Dr. Robin D. Rogers was born in Ft. Lauderdale, FL in 1957 and moved to Alabama in 1960. He obtained both his B.S. in Chemistry (1978, Summa Cum Laude) and his Ph.D. in Chemistry (1982) at The University of Alabama and is currently a Distinguished University Research Professor of Chemistry and Director of the Center for Green Manufacturing at UA. Dr. Rogers' first faculty position was at Northern Illinois University (1982) where he was promoted through the ranks to full professor in 1994 and Presidential Research Professor in 1995. During this time, he worked closely with Argonne National Laboratory and was a faculty appointee there from 1993 to 1998. In 1996, he left Illinois to return to a full professorship at his alma mater. In 1998, he became the Director for The University of Alabama's Center for Green Manufacturing.

Rogers holds seven issued patents and has published over 550 papers on a diverse array of topics including structural chemistry, green separation science and technology, room temperature ionic liquids, aqueous biphasic separations, dissolved metal ion separations, environmental applications, pollution prevention, pollution remediation, design and synthesis of porous solids, radiochemistry, and environmental inorganic chemistry. He currently holds research grants from the National Science Foundation, the Environmental Protection Agency, the Department of Energy, the Air Force, and various companies and foundations.

Rogers was the Editor of Journal of Chemical Crystallography, one of the Founding Editors of Crystal Engineering, and an Associate Editor for Separation Science and Technology. He currently serves on the Editorial Board for Separation Science & Technology, and Solvent Extraction and Ion Exchange and on the International Advisory boards for Green Chemistry and Chemical Communications. Rogers is the Founding Editor-in-Chief of the new ACS journal Crystal Growth & Design.

He has had an influential role in the expansion of interest and research in ionic liquid systems, his initial paper on ionic liquid/aqueous partitioning (Chem. Commun. 1998, 1765) effectively kick-started interest in applying ionic liquids to clean separations.

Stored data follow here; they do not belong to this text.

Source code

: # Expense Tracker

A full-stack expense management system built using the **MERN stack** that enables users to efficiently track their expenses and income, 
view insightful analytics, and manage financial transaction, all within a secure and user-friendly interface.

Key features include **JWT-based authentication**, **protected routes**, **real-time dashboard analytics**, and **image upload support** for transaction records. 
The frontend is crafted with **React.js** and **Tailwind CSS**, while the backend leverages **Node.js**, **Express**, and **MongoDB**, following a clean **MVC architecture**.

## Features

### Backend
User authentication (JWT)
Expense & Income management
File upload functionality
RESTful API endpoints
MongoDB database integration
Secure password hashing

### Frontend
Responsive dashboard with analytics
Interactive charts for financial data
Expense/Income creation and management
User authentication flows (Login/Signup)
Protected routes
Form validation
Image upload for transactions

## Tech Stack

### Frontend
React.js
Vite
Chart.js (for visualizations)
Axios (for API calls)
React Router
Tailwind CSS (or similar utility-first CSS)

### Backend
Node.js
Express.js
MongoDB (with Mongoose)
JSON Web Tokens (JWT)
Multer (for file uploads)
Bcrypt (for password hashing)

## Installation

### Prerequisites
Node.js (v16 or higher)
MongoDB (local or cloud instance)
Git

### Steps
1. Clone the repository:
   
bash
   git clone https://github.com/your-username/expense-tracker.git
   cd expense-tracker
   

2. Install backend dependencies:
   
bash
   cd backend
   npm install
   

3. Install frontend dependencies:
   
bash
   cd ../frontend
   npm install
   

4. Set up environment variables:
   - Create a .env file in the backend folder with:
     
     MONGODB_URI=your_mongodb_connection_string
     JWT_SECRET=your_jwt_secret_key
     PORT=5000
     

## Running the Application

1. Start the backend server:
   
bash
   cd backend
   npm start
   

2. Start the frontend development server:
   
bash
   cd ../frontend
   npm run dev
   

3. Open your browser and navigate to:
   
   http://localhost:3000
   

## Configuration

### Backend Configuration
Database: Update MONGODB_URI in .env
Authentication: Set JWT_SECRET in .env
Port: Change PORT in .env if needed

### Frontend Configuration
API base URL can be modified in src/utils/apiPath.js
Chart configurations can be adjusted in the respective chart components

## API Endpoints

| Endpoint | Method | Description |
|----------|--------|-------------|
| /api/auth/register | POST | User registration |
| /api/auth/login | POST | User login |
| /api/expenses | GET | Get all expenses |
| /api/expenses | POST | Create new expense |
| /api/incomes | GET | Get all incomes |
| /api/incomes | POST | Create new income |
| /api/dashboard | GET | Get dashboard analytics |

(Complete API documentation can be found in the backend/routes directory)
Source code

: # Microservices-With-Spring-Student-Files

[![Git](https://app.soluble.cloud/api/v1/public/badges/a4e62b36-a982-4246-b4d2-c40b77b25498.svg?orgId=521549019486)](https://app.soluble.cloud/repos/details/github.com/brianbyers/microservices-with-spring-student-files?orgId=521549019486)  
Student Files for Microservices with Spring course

In 2005 he was awarded the Presidential Green Chemistry Challenge Award (Academic Division) for work related to the use of ionic liquids in sustainable technology. This technology was licensed later that year to BASF.

Rogers has co-organized a variety of meetings and symposia on Industrial Applications of Ionic Liquids. The breadth of educational, research, editorial, and service endeavors gives Rogers a broad perspective on science and engineering research, development, and technology transfer.